When should I seek emergency care for vision loss?
Seek emergency ophthalmic care immediately if you experience: sudden, painless vision loss in one eye (like a curtain descending — think retinal detachment or artery occlusion), sudden shower of floaters with flashes of light (retinal tear or detachment), sudden visual field loss (a dark shadow or missing area in your vision), eye trauma with decreased vision, sudden onset of double vision (especially with neurological symptoms), or chemical burn to the eye. At Neurovision Clinic, we prioritize emergency eye cases — call +91 99557 07207 and inform our staff about your acute vision problem for urgent evaluation. Time is vision.
What diagnostic tests are used for vision loss evaluation?

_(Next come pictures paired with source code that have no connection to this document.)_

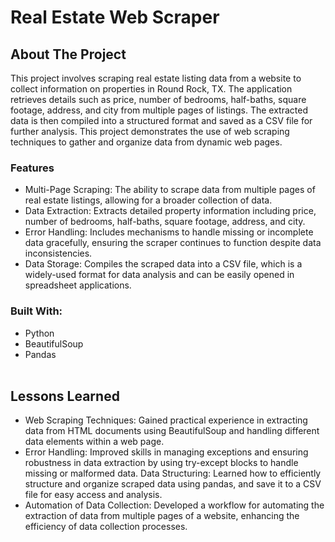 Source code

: # Real Estate Web Scraper
## About The Project
This project involves scraping real estate listing data from a website to collect information on properties in Round Rock, TX. The application retrieves details such as price, number of bedrooms, half-baths, square footage, address, and city from multiple pages of listings. The extracted data is then compiled into a structured format and saved as a CSV file for further analysis. This project demonstrates the use of web scraping techniques to gather and organize data from dynamic web pages.

### Features
   -  Multi-Page Scraping: The ability to scrape data from multiple pages of real estate listings, allowing for a broader collection of data.
   -  Data Extraction: Extracts detailed property information including price, number of bedrooms, half-baths, square footage, address, and city.
   -  Error Handling: Includes mechanisms to handle missing or incomplete data gracefully, ensuring the scraper continues to function despite data inconsistencies.
   -  Data Storage: Compiles the scraped data into a CSV file, which is a widely-used format for data analysis and can be easily opened in spreadsheet applications.

### Built With:
- Python
- BeautifulSoup
- Pandas<br><br>

## Lessons Learned
- Web Scraping Techniques: Gained practical experience in extracting data from HTML documents using BeautifulSoup and handling different data elements within a 
  web page.
- Error Handling: Improved skills in managing exceptions and ensuring robustness in data extraction by using try-except blocks to handle missing or malformed data.
  Data Structuring: Learned how to efficiently structure and organize scraped data using pandas, and save it to a CSV file for easy access and analysis.
- Automation of Data Collection: Developed a workflow for automating the extraction of data from multiple pages of a website, enhancing the efficiency of data 
  collection processes.


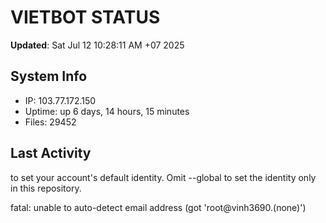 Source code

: # VIETBOT STATUS
**Updated**: Sat Jul 12 10:28:11 AM +07 2025

## System Info
- IP: 103.77.172.150
- Uptime: up 6 days, 14 hours, 15 minutes
- Files: 29452

## Last Activity

to set your account's default identity.
Omit --global to set the identity only in this repository.

fatal: unable to auto-detect email address (got 'root@vinh3690.(none)')
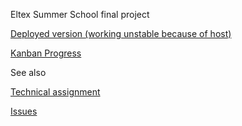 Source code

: Eltex Summer School final project

[Deployed version (working unstable because of host)](extraordinaryllc.info)

[Kanban Progress](https://trello.com/b/Uv2pvQJi/extraordinary-llc)

See also 

[Technical assignment](https://github.com/Skwardlow/AppointmentSystem/wiki/%D0%A2%D0%B5%D1%85%D0%BD%D0%B8%D1%87%D0%B5%D1%81%D0%BA%D0%BE%D0%B5-%D0%B7%D0%B0%D0%B4%D0%B0%D0%BD%D0%B8%D0%B5)

[Issues](https://github.com/Skwardlow/AppointmentSystem/issues) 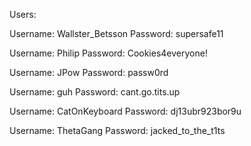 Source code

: Users:

Username:  Wallster_Betsson
Password:  supersafe11

Username:  Philip
Password:  Cookies4everyone!

Username:  JPow
Password:  passw0rd

Username:  guh
Password:  cant.go.tits.up

Username:  CatOnKeyboard
Password:  dj13ubr923bor9u

Username:  ThetaGang
Password:  jacked_to_the_t1ts
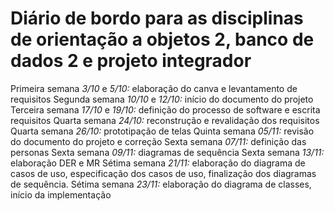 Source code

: # Diário de bordo para as disciplinas de orientação a objetos 2, banco de dados 2 e projeto integrador

Primeira semana *3/10* e *5/10:* elaboração do canva e levantamento de requisitos
Segunda semana *10/10* e *12/10:* início do documento do projeto
Terceira semana *17/10* e *19/10:* definição do processo de software e escrita requisitos
Quarta semana *24/10:* reconstrução e revalidação dos requisitos
Quarta semana *26/10:* prototipação de telas
Quinta semana *05/11:* revisão do documento do projeto e correção
Sexta semana *07/11:* definição das personas
Sexta semana *09/11:* diagramas de sequência
Sexta semana *13/11:* elaboração DER e MR
Sétima semana *21/11:* elaboração do diagrama de casos de uso, especificação dos casos de uso, finalização dos diagramas de sequência.
Sétima semana *23/11:* elaboração do diagrama de classes, início da implementação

Dr. Dibya Prabha uses a comprehensive diagnostic approach including: (1) detailed visual acuity testing with refraction, (2) slit-lamp biomicroscopy to examine the anterior segment and lens, (3) Goldmann applanation tonometry for intraocular pressure, (4) dilated fundus examination with indirect ophthalmoscopy to visualize the retina, macula, and optic nerve — the single most important test for retinal causes, (5) optical coherence tomography (OCT) for high-resolution cross-sectional imaging of retinal layers, (6) fundus fluorescein angiography to evaluate retinal circulation, (7) visual field testing (perimetry) for optic nerve and neurological lesions, and (8) B-scan ultrasonography when the fundus view is obscured. OCT and perimetry are available at Neurovision Clinic.